Poiché, giusto che si parla di concetti, io al concetto di “aspettativa” non mi relaziono molto bene, ho cercato di spingere nel punto più nascosto del mio inconscio tutte le congetture che la mia testa articolava in totale autonomia rispetto alla mia volontà. A posteriori una vocina dentro di me suggerisce malignamente che avrei potuto lasciar correre le aspettative e risparmiare il prezzo del biglietto, ma la zittisco con stizza per i seguenti motivi:
1. Un biglietto del cinema è raramente uno spreco di soldi, a meno che non vogliate andare a vedere Conan in 3D: non fatelo, un’amica mia mi ha detto che è orrendo in quel modo divertentissimo e inizia con un parto cesareo su un campo di battaglia tra barbari e che però, insomma, uscite dalla sala che vorreste cavarvi gli occhi con un cucchiaino. Quell’amica mia suggerisce di vedervelo a casa, che tanto è uguale, con tanti popcorn tanti amici tanto alcol.
2. Il film è esattamente come te lo aspetti, ha tutto: la mamma morta, l’infanzia in una cittadina di provincia, il rapporto difficile con i genitori, uscire di casa di nascosto in piena notte, esplosioni, un alieno che non si vede benissimo e appare solo in scene molto buie per risparmiare sul CGI, altre esplosioni, i bambini che non muoiono mai, il commesso fattone, gli zombie, una fotografia un po’ vintage così lo capisci di sicuro che è ambientato nel ’79, una storia di amicizia e di amore e di coraggio e di onestà.

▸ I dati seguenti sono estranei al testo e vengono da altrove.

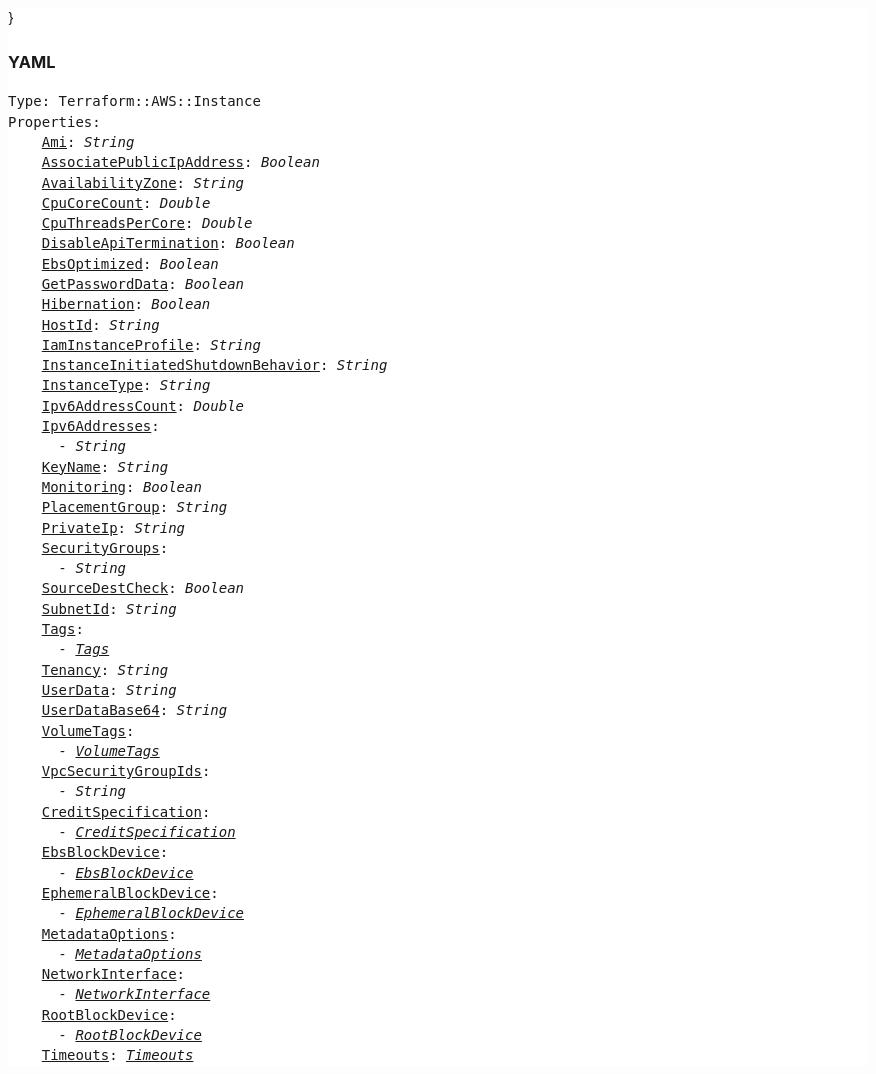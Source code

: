 }
</pre>

### YAML

<pre>
Type: Terraform::AWS::Instance
Properties:
    <a href="#ami" title="Ami">Ami</a>: <i>String</i>
    <a href="#associatepublicipaddress" title="AssociatePublicIpAddress">AssociatePublicIpAddress</a>: <i>Boolean</i>
    <a href="#availabilityzone" title="AvailabilityZone">AvailabilityZone</a>: <i>String</i>
    <a href="#cpucorecount" title="CpuCoreCount">CpuCoreCount</a>: <i>Double</i>
    <a href="#cputhreadspercore" title="CpuThreadsPerCore">CpuThreadsPerCore</a>: <i>Double</i>
    <a href="#disableapitermination" title="DisableApiTermination">DisableApiTermination</a>: <i>Boolean</i>
    <a href="#ebsoptimized" title="EbsOptimized">EbsOptimized</a>: <i>Boolean</i>
    <a href="#getpassworddata" title="GetPasswordData">GetPasswordData</a>: <i>Boolean</i>
    <a href="#hibernation" title="Hibernation">Hibernation</a>: <i>Boolean</i>
    <a href="#hostid" title="HostId">HostId</a>: <i>String</i>
    <a href="#iaminstanceprofile" title="IamInstanceProfile">IamInstanceProfile</a>: <i>String</i>
    <a href="#instanceinitiatedshutdownbehavior" title="InstanceInitiatedShutdownBehavior">InstanceInitiatedShutdownBehavior</a>: <i>String</i>
    <a href="#instancetype" title="InstanceType">InstanceType</a>: <i>String</i>
    <a href="#ipv6addresscount" title="Ipv6AddressCount">Ipv6AddressCount</a>: <i>Double</i>
    <a href="#ipv6addresses" title="Ipv6Addresses">Ipv6Addresses</a>: <i>
      - String</i>
    <a href="#keyname" title="KeyName">KeyName</a>: <i>String</i>
    <a href="#monitoring" title="Monitoring">Monitoring</a>: <i>Boolean</i>
    <a href="#placementgroup" title="PlacementGroup">PlacementGroup</a>: <i>String</i>
    <a href="#privateip" title="PrivateIp">PrivateIp</a>: <i>String</i>
    <a href="#securitygroups" title="SecurityGroups">SecurityGroups</a>: <i>
      - String</i>
    <a href="#sourcedestcheck" title="SourceDestCheck">SourceDestCheck</a>: <i>Boolean</i>
    <a href="#subnetid" title="SubnetId">SubnetId</a>: <i>String</i>
    <a href="#tags" title="Tags">Tags</a>: <i>
      - <a href="tags.md">Tags</a></i>
    <a href="#tenancy" title="Tenancy">Tenancy</a>: <i>String</i>
    <a href="#userdata" title="UserData">UserData</a>: <i>String</i>
    <a href="#userdatabase64" title="UserDataBase64">UserDataBase64</a>: <i>String</i>
    <a href="#volumetags" title="VolumeTags">VolumeTags</a>: <i>
      - <a href="volumetags.md">VolumeTags</a></i>
    <a href="#vpcsecuritygroupids" title="VpcSecurityGroupIds">VpcSecurityGroupIds</a>: <i>
      - String</i>
    <a href="#creditspecification" title="CreditSpecification">CreditSpecification</a>: <i>
      - <a href="creditspecification.md">CreditSpecification</a></i>
    <a href="#ebsblockdevice" title="EbsBlockDevice">EbsBlockDevice</a>: <i>
      - <a href="ebsblockdevice.md">EbsBlockDevice</a></i>
    <a href="#ephemeralblockdevice" title="EphemeralBlockDevice">EphemeralBlockDevice</a>: <i>
      - <a href="ephemeralblockdevice.md">EphemeralBlockDevice</a></i>
    <a href="#metadataoptions" title="MetadataOptions">MetadataOptions</a>: <i>
      - <a href="metadataoptions.md">MetadataOptions</a></i>
    <a href="#networkinterface" title="NetworkInterface">NetworkInterface</a>: <i>
      - <a href="networkinterface.md">NetworkInterface</a></i>
    <a href="#rootblockdevice" title="RootBlockDevice">RootBlockDevice</a>: <i>
      - <a href="rootblockdevice.md">RootBlockDevice</a></i>
    <a href="#timeouts" title="Timeouts">Timeouts</a>: <i><a href="timeouts.md">Timeouts</a></i>
</pre>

Poi finisce bene, ed esci dal cinema soddisfatto.
3. Durante i titoli di coda viene proiettato integralmente il film di zombie che i ragazzini protagonisti girano per un concorso: è bellissimo, e non me l’aspettavo affatto.
4. L’ho visto all’Apollo (Milano) ieri sera, in originale. Un po’ di cose in proposito, per quei lettori che condividono il mio fastidio verso il doppiaggio: non capita spesso, in Italia, di poter vedere al cinema un film che andrebbe visto al cinema con la fortuna di trovarci sopra i dialoghi originali. Rispetto a Super 8 non saprei proprio cosa consigliarvi. È, innegabilmente, un film che necessita della proiezione cinematografica: non come un Avatar, per dire, la storia ve la godete comunque, ma al cinema è proprio più bello. Al tempo stesso il fatto che i protagonisti siano tutti bambini mi spinge ad avere un pregiudizio violentissimo, più del solito, verso un doppiaggio che non ho neanche considerato: con gli adulti ancora ce la caviamo, ma le voci italiane dei bambini sono sempre orride. Sono stata fortunata, spero riusciate a esserlo anche voi. Se non lo siete e avete una bella tv, guardatelo dal divano.
5. I ragazzini di cui sopra sono eccezionali, tutti. E con gli adulti si gioca benissimo a “dove l’ho già visto”. Vi sottopongo, in particolare: Jackson Lamb, il poliziotto padre di Joe; i genitori di Charles Kaznyk, entrambi; il commesso fattone che sviluppa le pellicole (questa è proprio una chicca). Per indovinarli tutti dovete aver seguito un po’ di serie tv. Non vale usare IMDb.
6. Il film non è esente da difetti. J.J. si è dimenticato di scrivere per bene i personaggi degli adulti, che hanno un ruolo un po’ ibrido nella faccenda e, a pensarci bene, sono del tutto superflui: ci sono, fanno cose, intervengono ma non fanno davvero nulla di essenziale alla trama. Al centro c’è uno spiegone che non vi spoilero ma che se vi avessero sovrapposto la scritta “spiegone” l’effetto sarebbe stato uguale.
7. Difficilmente ho visto un esempio migliore di gestione dei tempi scenici rispetto all’esplosione iniziale del treno: è eccessivamente lunga, ma in un modo perfetto, che gioca sui momenti in cui noi spettatori ci rilassiamo pensando che sia finita, fa una pausa microscopica che ci consente di respirare, e poi riprende dal nulla con una prosecuzione di questo scenario apocalittico. Bello, bello.